But there was a talk by SETI Institute science team leader Jill Tarter on another proposed super-telescope -- a ground-based radio telescope.

The Square Kilometer Array -- which she hopes will be built within a decade, using $500 million in private contributions -- would, as its name suggests, use computerlized interferometry to combine the signals from a huge number of smaller radio antennas to simulate the signal from a single dish antenna with a full square kilometer of area.

It would be 100 to 1000 times more sensitive than any radio telescope today, combing a very wide viewfield, a spatial resolution better than the Hubble Telescope, and a vast frequency range. And, being made of a flock of separate small antennas, it could be expanded indefinitely -- and different subsets of its antennas could constantly be used for a wide variety of different observations simultaneously, including by far the most thorough search ever for radio signals from alien civilizations.

The "Phoenix Project" currently searching for such signals could cover 100 times more stars at a time than it now does -- and do so both with far greater sensitivity, and at a far greater range of frequencies (especially high ones).

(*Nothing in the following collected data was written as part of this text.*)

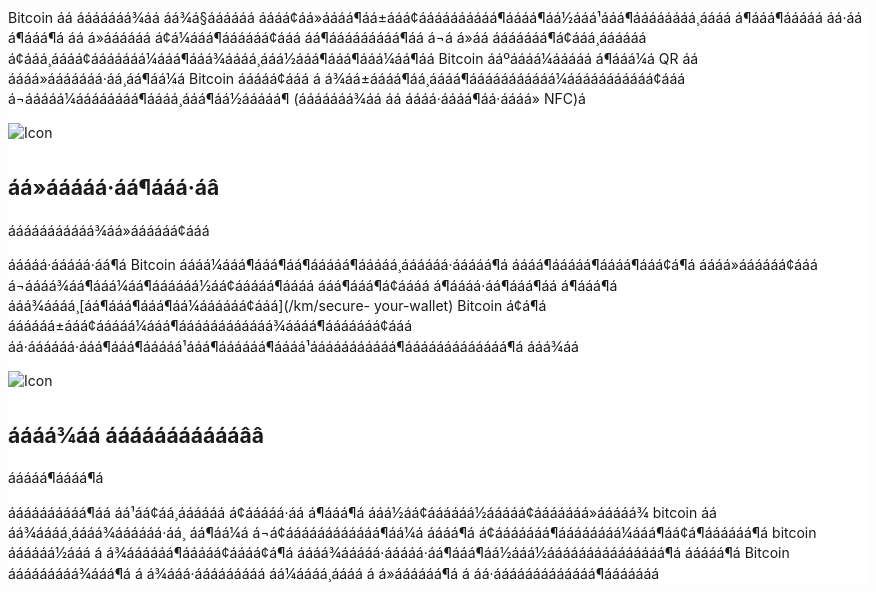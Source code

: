 Bitcoin áá ááááááá¾áá áá¾á§áááááá
áááá¢áá»áááá¶áá±ááá¢áááááááááá¶áááá¶áá½ááá¹ááá¶áááááááá¸áááá
á¶ááá¶ááááá áá·áá á¶ááá¶á áá
á»áááááá á¢á¼ááá¶áááááá¢ááá
áá¶ááááááááá¶áá á¬á á»áá
ááááááá¶á¢ááá¸áááááá
á¢ááá¸áááá¢ááááááá¼ááá¶ááá¾áááá¸ááá½ááá¶ááá¶ááá¼áá¶áá
Bitcoin ááºáááá¼ááááá á¶ááá¼á QR áá
áááá»ááááááá·áá¸áá¶áá¼á Bitcoin
ááááá¢ááá á
á¾áá±áááá¶áá¸áááá¶ááááááááááá¼ááááááááááá¢ááá
á¬ááááá¼áááááááá¶áááá¸ááá¶áá½ááááá¶
(ááááááá¾áá áá áááá·áááá¶áá·áááá»
NFC)á

![Icon](/img/icons/ico_lock.svg?1716491272)

## áá»ááááá·áá¶ááá·áâ
ááááááááááá¾áá»áááááá¢ááá

ááááá·ááááá·áá¶á Bitcoin
áááá¼ááá¶ááá¶áá¶ááááá¶ááááá¸áááááá·ááááá¶á
áááá¶ááááá¶áááá¶ááá¢á¶á
áááá»áááááá¢ááá
á¬áááá¾áá¶ááá¼áá¶áááááá½áá¢ááááá¶áááá
ááá¶ááá¶á¢áááá á¶áááá·áá¶ááá¶áá
á¶ááá¶á
ááá¾áááá¸[áá¶ááá¶ááá¶áá¼áááááá¢ááá](/km/secure-
your-wallet) Bitcoin á¢á¶á
áááááá±ááá¢ááááá¼ááá¶áááááááááááá¾áááá¶ááááááá¢ááá
áá·áááááá·ááá¶ááá¶ááááá¹ááá¶áááááá¶áááá¹ááááááááááá¶ááááááááááááá¶á
ááá¾áá

![Icon](/img/icons/ico_simple.svg?1716491272)

## áááá¾áá áááááááááááââ
ááááá¶áááá¶á

áááááááááá¶áá áá¹áá¢áá¸áááááá
á¢ááááá·áá á¶ááá¶á
ááá½áá¢áááááá½ááááá¢ááááááá»ááááá¾
bitcoin áá áá¾áááá¸áááá¾áááááá·áá¸
áá¶áá¼á á¬á¢áááááááááááá¶áá¼á
áááá¶á
á¢ááááááá¶áááááááá¼ááá¶áá¢á¶áááááá¶á
bitcoin áááááá½ááá á
á¾áááááá¶ááááá¢áááá¢á¶á
áááá¾ááááá·ááááá·áá¶ááá¶áá½ááá½ááááááááááááááá¶á
ááááá¶á Bitcoin ááááááááá¾ááá¶á á
á¾ááá·ááááááááá áá¼áááá¸áááá á
á»áááááá¶á á
áá·ááááááááááááá¶ááááááá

The U.S., Canada, the Netherlands, South Africa, China and Australia have all expressed interest in serving as its site (and all of them, predictably, have radically different design concepts for it).

But to build it, we must be able to reduce its construction cost to $500 per square meter of antennna area -- and we don't yet have the technologies for that.

However, there's an intermediate step: the "One Hectare Telescope" planned by the University of California at Berkeley and the SETI Institute, which -- starting in 2004 or 2005 -- would combine the input from 500 five-meter satellite TV dishes to provide 10,000 square meters of antenna area for only one-third the cost of a comparable single-dish radio telescope, and test the feasibility of the design which the U.S. proposes for the Square Km Array.

The One Hectare Telescope would be the first radio telescope ever to devote most of its time to the SETI search for alien radio broadcasts, allowing Project Phoenix to observe several hundred thousand stars.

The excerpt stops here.